From a burlap runner on an improvised outdoor table, to silver and crystal in the dining room, and every level of formality in between, people are simply excited to gather. Since such a broad range of Thanksgiving decor options are available, you might be awash in a sea of indecision about what to do for the holiday this year. Formal, casual, inside, or outside? We need to wipe that indecision away so you can put your focus where it needs to be: on important matters like how many desserts you’re having and what they’re going to be.
One of the beautiful aspects of Thanksgiving is that you don’t have to decorate your whole house inside and out (unlike another holiday that won’t be mentioned here). The decorative effort is focused on the table where the meal will be served. A second beautiful aspect is that decorating a table or even multiple tables does not take long.
While we’re basking in the happy realization that, well goodness, it’s just setting the table for heaven’s sake, we’ll move on and start to gather the things we’ll need. Plates, napkins, glasses, and utensils are all good starting points, and, as luck would have it, we have all of those so, we’re sort of on a roll and we just started! Now we’ll just add in some of the traditional symbols that evoke the Thanksgiving story — turkeys, Pilgrims, pumpkins, corn — and away we go! Things are moving so quickly we might be finished with the table any minute now leaving plenty of time to start thinking about dessert.
While you’re trying to remember why you bought so many faux pumpkins last year, and where your good tablecloth is anyway, we’ll take just a minute to talk about three main forms your table can take, and then you can decide which form will be the most useful for this particular Thanksgiving. The table can have one long runner spanning its full length, one main centerpiece in the middle of the table, multiple small decorations scattered around the table, or more than one of these elements can be combined into a whole new design.
Starting with the table runner, the only real guideline is to leave room on the table for everything that needs to go there. The width of the runner shouldn’t crowd the place settings. A runner is best when the food is being served from a sideboard or buffet because the runner takes up the space on the table that the food would have occupied.
The runner itself has so very many possibilities, such as a tablecloth with a cloth runner on top, a bare table with a cloth runner, a cloth runner with a wonderful assortment of large and small pumpkins spilling down the table, a bare table with a wonderful assortment of large and small pumpkins spilling down the table, simple greenery interspersed with pumpkins and candles running the length of the table, and did we mention all the very attractive paper runners that are on the market now? Lots and lots of choices are available. A runner will emphasize the length of a table in the same way that wearing vertical stripes emphasizes the height of a person; a long narrow runner makes a table look longer.
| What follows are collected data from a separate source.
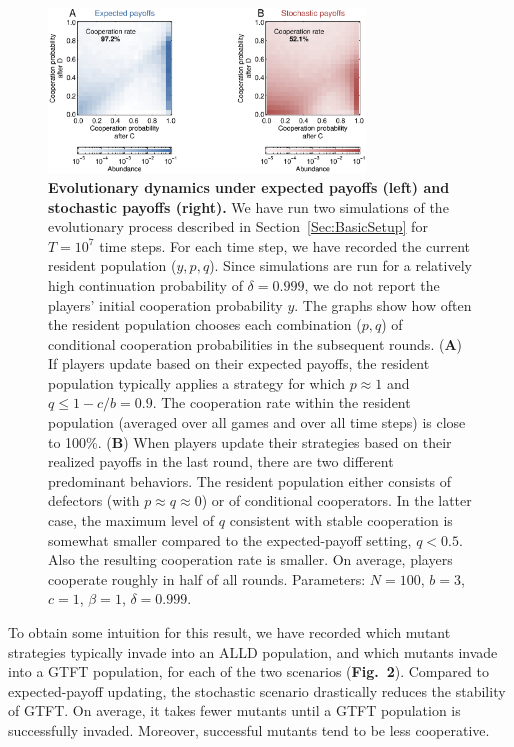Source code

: \documentclass[11pt]{article}
\newcommand{\FigInvAnalysis}{{\bf Fig.~2}}
\theoremstyle{plainCl1}
\theoremstyle{plainCl2}
\begin{document}
\begin{figure}[t!]
\centering
\includegraphics[width=0.75\textwidth]{Fig1} 
\caption{{\bf Evolutionary dynamics under expected payoffs (left) and stochastic payoffs (right).} 
We have run two simulations of the evolutionary process described in Section~\ref{Sec:BasicSetup} for $T\!=\!10^7$ time steps. For each time step, we have recorded the current resident population ($y,p,q$). Since simulations are run for a relatively high continuation probability of $\delta\!=\!0.999$, we do not report the players' initial cooperation probability $y$. The graphs show how often the resident population chooses each combination ($p,q$) of conditional cooperation probabilities in the subsequent rounds. ({\bf A}) If players update based on their expected payoffs, the resident population typically applies a strategy for which $p\!\approx\!1$ and $q\!\le\!1\!-\!c/b\!=\!0.9$. The cooperation rate within the resident population (averaged over all games and over all time steps) is close to 100\%. ({\bf B}) When players update their strategies based on their realized payoffs in the last round, there are two different predominant behaviors. The resident population either consists of defectors (with $p\!\approx\!q\!\approx\!0$) or of conditional cooperators. In the latter case, the maximum level of $q$ consistent with stable cooperation is somewhat smaller compared to the expected-payoff setting, $q\!<\!0.5$. Also the resulting cooperation rate is smaller. On average, players cooperate roughly in half of all rounds. Parameters: $N\!=\!100$, $b\!=\!3$, $c\!=\!1$, $\beta\!=\!1$, $\delta\!=\!0.999$.}
\end{figure}

To obtain some intuition for this result, we have recorded which mutant strategies typically invade into an ALLD population, and which mutants invade into a GTFT population, for each of the two scenarios (\FigInvAnalysis). Compared to expected-payoff updating, the stochastic scenario drastically reduces the stability of GTFT. On average, it takes fewer mutants until a GTFT population is successfully invaded. Moreover, successful mutants  tend to be less cooperative. 
\end{document}
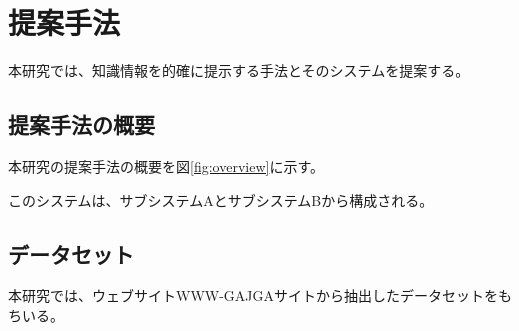 \chapter{提案手法}
\label{chap:method}

本研究では、知識情報を的確に提示する手法とそのシステムを提案する。

\section{提案手法の概要}

本研究の提案手法の概要を図\ref{fig:overview}に示す。

このシステムは、サブシステムAとサブシステムBから構成される。


\section{データセット}

本研究では、ウェブサイトWWW-GAJGAサイト\cite{website}から抽出したデータセットをもちいる。

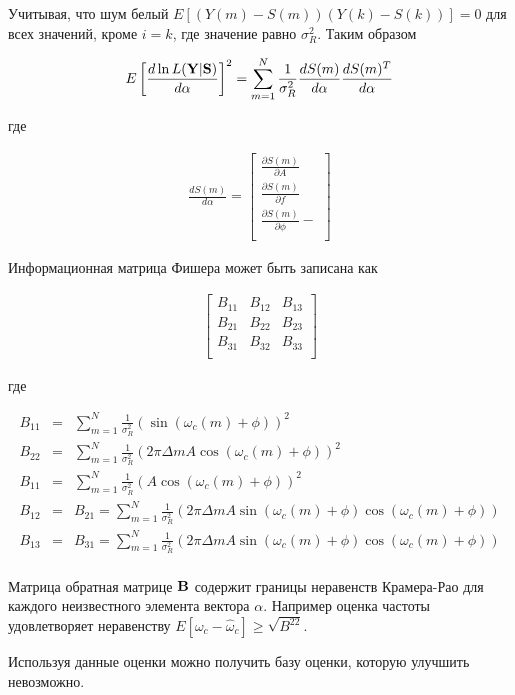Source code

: Учитывая, что шум белый ${E \left[ (Y(m) - S(m))(Y(k) - S(k)) \right]=0}$ для всех значений, кроме ${i=k}$, где значение равно ${\sigma_R^2}$.
Таким образом
\begin{center}
\begin{eqnarray}
	E \left[  \frac{d \ln L({\bf Y}|{\bf S})}{d {\bf \alpha}} \right]^2 =
	\sum \limits_{m=1}^{N} \frac{1}{\sigma_R^2} \frac{d S(m)}{d \alpha} \frac{d S(m)^T}{d \alpha}
\end{eqnarray}
\end{center}
где
\begin{center}
\begin{eqnarray}
		\frac{d S(m)}{d \alpha} = 
		\left[ \begin{array}{c}
		\frac{\partial S(m)}{\partial A} \nonumber	\\
		\frac{\partial S(m)}{\partial f} 		\\
		\frac{\partial S(m)}{\partial \phi} \nonumber - 	\\
		\end{array} \right]
\end{eqnarray}
\end{center}
Информационная матрица Фишера может быть записана как
\begin{center}
\begin{eqnarray}
	\label{eq:crlb3_alpha}
		\left[ \begin{array}{ccc}
		B_{11} & B_{12} & B_{13}  \\
		B_{21} & B_{22} & B_{23}  \\
		B_{31} & B_{32} & B_{33}  \\
		\end{array} \right]
\end{eqnarray}
\end{center}
где
\begin{center}
\begin{eqnarray}
	B_{11} & = & \sum \limits_{m=1}^N \frac{1}{\sigma_R^2}(\sin(\omega_c(m)+\phi))^2 \\
	B_{22} & = & \sum \limits_{m=1}^N \frac{1}{\sigma_R^2}(2\pi \Delta m A \cos(\omega_c(m)+\phi))^2 \\
	B_{11} & = & \sum \limits_{m=1}^N \frac{1}{\sigma_R^2}(A\cos(\omega_c(m)+\phi))^2 \\
	B_{12} & = & B_{21} = \sum \limits_{m=1}^N \frac{1}{\sigma_R^2}(2\pi \Delta m A\sin(\omega_c(m)+\phi)\cos(\omega_c(m)+\phi)) \\
	B_{13} & = & B_{31} = \sum \limits_{m=1}^N \frac{1}{\sigma_R^2}(2\pi \Delta m A\sin(\omega_c(m)+\phi)\cos(\omega_c(m)+\phi)) \\
\end{eqnarray}
\end{center}

Матрица обратная матрице ${\bf B}$ содержит границы неравенств Крамера-Рао для каждого неизвестного элемента вектора ${\alpha}$. Например
оценка частоты удовлетворяет неравенству ${E[\omega_c - \hat{\omega}_c] \ge \sqrt{B^{22}}}$.

Используя данные оценки можно получить базу оценки, которую улучшить невозможно.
You can create a runner quickly and simply with some greenery like magnolia placed down the middle of the table with some baby pumpkins and/or small gourds tucked into the spaces between the leaves, possibly with some candles mixed in as well. If our greenery and gourd runner is on a white tablecloth, it looks more formal, and if our impromptu runner is on burlap or a bare table, it looks less formal. After the construction of the basic runner, you don’t have to stop unless you really do need to get going on dessert. If you have a minute or more to spare, you can add a few quail feathers or some Indian corn, or maybe some wheat stalks or pomegranates or grape clusters — you get the idea.
Next on our list to consider is the centerpiece. If you’re picturing mums in a basket and you’re yawning a little bit, hang on, don’t go to sleep yet — we’re getting ready to have fun. A centerpiece leaves more room on the table than a runner, so if you’re serving directly from the table then a centerpiece will be a good choice. The only real guideline with a centerpiece is that it should be low enough for guests to see over when they’re seated. If you’re concerned that making the centerpiece too tall will impede conversation, in one sense you’re correct but since this is Thanksgiving, your guests will just pick it up and move it (they’re family, remember) so the conversation won’t suffer but the beauty of your table may be diminished.
Much like the table runner, there are any number of possible centerpiece arrangements. If you want to go back to mums in a basket, add some assorted gourds and maybe some extra greenery and end up with an attractive centerpiece in record time. Or you could go a more formal route and start with roses in fall colors and fill in with bright fall leaves and asters and maybe a few luscious fruits in the same fall color palette. You could go the minimalist route and place an attractive group of pumpkins in the center of the table. You might put a nice fat pumpkin up on a cake stand with a few more baby pumpkins and gourds scattered around the base, add in a few candles, and consider it a centerpiece.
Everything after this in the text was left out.